You do realize any claiming such a position considers themselves capable of making those distinctions and you are very likely in the class of people who cannot. In traditional terminology, that’s called having a bias. In favor of their judgment as opposed to yours.

Increasingly, inaccurate information is shared on Facebook and echoed by a growing number of explicitly partisan news outlets.

You know the factual objections by this point, what documentation is there for an increase in “inaccurate information” (is that the same as false information?) over when? When was there less inaccurate information. Moreover, when were there fewer “explicitly partisan news outlets?”

By way of example, consider these statements about Jefferson during the presidential election in 1800:


In the election of 1800, ministers spread rumors that Jefferson held worship services at Monticello where he prayed to the “Goddess of Reason” and sacrificed dogs on an altar. Yale University president Timothy Dwight warned that if he became president, “we may see the Bible cast into a bonfire.” Alexander Hamilton asked the governor of New York to take a “legal and constitutional step” to stop the supposed atheist vice president from becoming head of state. Federalists who opposed him called him a “howling atheist,” a “manifest enemy to the religion of Christ,” a “hardened infidel,” and, for good measure, a “French infidel.” As Smith describes it, insults like these were issued forth from hundreds of pulpits in New England and the mid-Atlantic.
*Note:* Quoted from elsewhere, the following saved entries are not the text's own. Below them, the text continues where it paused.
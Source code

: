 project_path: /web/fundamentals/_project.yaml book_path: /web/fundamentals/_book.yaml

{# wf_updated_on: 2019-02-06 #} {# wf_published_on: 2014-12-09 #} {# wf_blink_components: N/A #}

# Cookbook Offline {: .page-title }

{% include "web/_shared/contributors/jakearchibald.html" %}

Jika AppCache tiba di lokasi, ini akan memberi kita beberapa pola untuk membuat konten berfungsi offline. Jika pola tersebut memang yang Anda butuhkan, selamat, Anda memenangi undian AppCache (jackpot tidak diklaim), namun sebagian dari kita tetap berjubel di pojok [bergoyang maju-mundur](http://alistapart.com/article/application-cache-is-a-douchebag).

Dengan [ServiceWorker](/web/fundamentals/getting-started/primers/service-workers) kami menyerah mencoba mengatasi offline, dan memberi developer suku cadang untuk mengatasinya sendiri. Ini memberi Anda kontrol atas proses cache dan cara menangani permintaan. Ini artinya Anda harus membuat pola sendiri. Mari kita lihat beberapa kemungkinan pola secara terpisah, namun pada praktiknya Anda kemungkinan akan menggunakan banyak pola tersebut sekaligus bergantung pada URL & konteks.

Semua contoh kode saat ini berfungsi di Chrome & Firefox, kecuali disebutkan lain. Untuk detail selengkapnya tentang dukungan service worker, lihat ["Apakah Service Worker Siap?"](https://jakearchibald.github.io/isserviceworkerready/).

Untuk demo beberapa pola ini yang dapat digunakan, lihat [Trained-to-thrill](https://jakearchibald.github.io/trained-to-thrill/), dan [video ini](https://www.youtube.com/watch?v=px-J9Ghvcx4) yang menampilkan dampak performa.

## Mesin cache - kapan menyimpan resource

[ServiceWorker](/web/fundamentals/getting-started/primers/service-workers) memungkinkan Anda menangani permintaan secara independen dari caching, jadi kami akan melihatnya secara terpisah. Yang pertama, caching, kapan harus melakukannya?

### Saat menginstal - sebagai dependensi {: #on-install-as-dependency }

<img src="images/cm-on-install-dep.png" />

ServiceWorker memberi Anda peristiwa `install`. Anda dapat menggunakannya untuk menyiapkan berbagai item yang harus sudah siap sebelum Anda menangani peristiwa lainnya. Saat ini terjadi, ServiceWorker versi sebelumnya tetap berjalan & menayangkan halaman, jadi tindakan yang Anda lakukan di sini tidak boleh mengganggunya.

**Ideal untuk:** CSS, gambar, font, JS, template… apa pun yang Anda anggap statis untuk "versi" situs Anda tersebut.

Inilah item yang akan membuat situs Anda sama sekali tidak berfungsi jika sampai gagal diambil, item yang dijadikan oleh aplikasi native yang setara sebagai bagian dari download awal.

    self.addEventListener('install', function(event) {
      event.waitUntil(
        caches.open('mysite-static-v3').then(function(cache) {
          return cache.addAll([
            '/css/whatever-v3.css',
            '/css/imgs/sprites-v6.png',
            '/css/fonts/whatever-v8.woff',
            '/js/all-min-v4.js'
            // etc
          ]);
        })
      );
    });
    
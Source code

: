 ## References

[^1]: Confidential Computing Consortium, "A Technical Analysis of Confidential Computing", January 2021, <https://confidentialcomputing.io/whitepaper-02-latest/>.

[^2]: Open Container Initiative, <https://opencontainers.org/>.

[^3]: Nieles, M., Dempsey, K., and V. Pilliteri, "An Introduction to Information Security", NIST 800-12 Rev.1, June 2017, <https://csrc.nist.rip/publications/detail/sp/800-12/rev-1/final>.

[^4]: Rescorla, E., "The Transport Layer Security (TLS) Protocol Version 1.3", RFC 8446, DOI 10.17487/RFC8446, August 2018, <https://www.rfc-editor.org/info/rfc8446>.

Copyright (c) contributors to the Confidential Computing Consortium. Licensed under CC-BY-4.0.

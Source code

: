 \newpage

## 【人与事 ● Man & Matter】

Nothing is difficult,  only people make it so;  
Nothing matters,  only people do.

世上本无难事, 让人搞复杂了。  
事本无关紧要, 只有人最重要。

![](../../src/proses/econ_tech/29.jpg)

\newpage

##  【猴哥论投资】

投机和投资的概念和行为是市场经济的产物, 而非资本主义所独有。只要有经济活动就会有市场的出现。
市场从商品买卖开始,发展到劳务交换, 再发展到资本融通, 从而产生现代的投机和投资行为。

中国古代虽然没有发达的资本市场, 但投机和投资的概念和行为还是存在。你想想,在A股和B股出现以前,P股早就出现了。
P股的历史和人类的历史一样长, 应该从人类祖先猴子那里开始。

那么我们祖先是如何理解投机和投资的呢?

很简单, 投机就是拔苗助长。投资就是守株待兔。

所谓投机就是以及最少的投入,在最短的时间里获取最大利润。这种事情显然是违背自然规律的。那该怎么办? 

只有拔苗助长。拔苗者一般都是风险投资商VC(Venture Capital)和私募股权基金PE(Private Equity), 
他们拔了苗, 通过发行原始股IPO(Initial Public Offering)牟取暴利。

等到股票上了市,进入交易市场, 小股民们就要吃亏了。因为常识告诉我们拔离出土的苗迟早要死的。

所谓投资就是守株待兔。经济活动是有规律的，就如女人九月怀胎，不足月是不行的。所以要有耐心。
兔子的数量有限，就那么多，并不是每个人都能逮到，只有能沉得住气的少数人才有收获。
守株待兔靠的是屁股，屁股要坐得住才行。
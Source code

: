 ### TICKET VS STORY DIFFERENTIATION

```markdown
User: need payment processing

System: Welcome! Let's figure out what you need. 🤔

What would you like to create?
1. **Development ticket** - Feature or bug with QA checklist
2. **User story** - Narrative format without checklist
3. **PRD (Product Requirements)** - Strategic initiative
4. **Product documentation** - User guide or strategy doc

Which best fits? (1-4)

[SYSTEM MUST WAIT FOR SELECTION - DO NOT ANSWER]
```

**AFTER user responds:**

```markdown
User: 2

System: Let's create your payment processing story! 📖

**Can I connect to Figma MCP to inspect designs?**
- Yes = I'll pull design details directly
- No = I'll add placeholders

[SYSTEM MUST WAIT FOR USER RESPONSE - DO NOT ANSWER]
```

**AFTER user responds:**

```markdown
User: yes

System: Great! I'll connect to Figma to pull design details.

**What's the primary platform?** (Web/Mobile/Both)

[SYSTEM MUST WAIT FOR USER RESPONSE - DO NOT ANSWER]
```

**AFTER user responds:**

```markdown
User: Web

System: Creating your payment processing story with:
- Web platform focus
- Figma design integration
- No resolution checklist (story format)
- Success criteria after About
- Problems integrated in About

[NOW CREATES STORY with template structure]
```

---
When Jefferson won the election, many New England Federalists buried their Bibles in their gardens so the new administration would not confiscate and burn them.

It may just be me but it sounds like there was “inaccurate information” and “explicitly partisan news outlets” available during the presidential election of 1800.

When anyone claims there is more “inaccurate information” or “explicitly partisan news outlets,” ask for percentage evidence against some base period.

Surely if they are devoted to “credible/reliable information,” they would not make such statements in the absence of facts to back them up. Yes?

This becomes more problematic because people have a tendency to accept agreeable messages over challenging claims, even if the former are less objectively credible.

People accepting messages they find agreeable is a statement of how people process information. Thinking Fast, Thinking Slow, Kahneman.

The claim goes off the rails with “…even if the former are less objectively credible.”

Where does “…less objectively credible.” come from? It’s a nice sleight of hand but never fall for anyone claiming an “objective” context. It doesn’t, hasn’t and won’t ever exist.

You can make claims from the context of a community of people, scholars, experts, etc., that is every claim originates in shared values and worldview. (See Stanley Fish if you are interested in the objectivity issue.

As with all such claims, the authors have a criteria for “objectively credible” they want you to use in preference to other criteria, suggested by others.

There’s nothing wrong with advocating a particular criteria for judging information, we can all do no more or less. What I object to is cloaking it in the fiction of being beyond a context, to be “objective.” Let us all put forth our criteria and contend for which one should be preferred on an equal footing.

In this teach-out, we examine the processes that generate both accurate and inaccurate news stories, and that lead people to believe those stories. We then provide a series of tools that ordinary citizens can use to tell fact from fiction.

I can almost buy into “accurate” versus “inaccurate” news stories but then I’m promised “tools” to enable me to “…tell fact from fiction.”

Hmmm, but “Who is this class for:” promises:

This course is aimed at anyone who wants to distinguish credible news from “Fake News” by learning to identify biases and become a critical information consumer.

I don’t read “…learning to identify biases…” as being the same thing as “…tools…to tell fact for fiction.”

The latter sounds more like someone is telling me which is fact and fiction? Not the same as being on my own.

I’m enrolling in the course now and will have more comments along the way.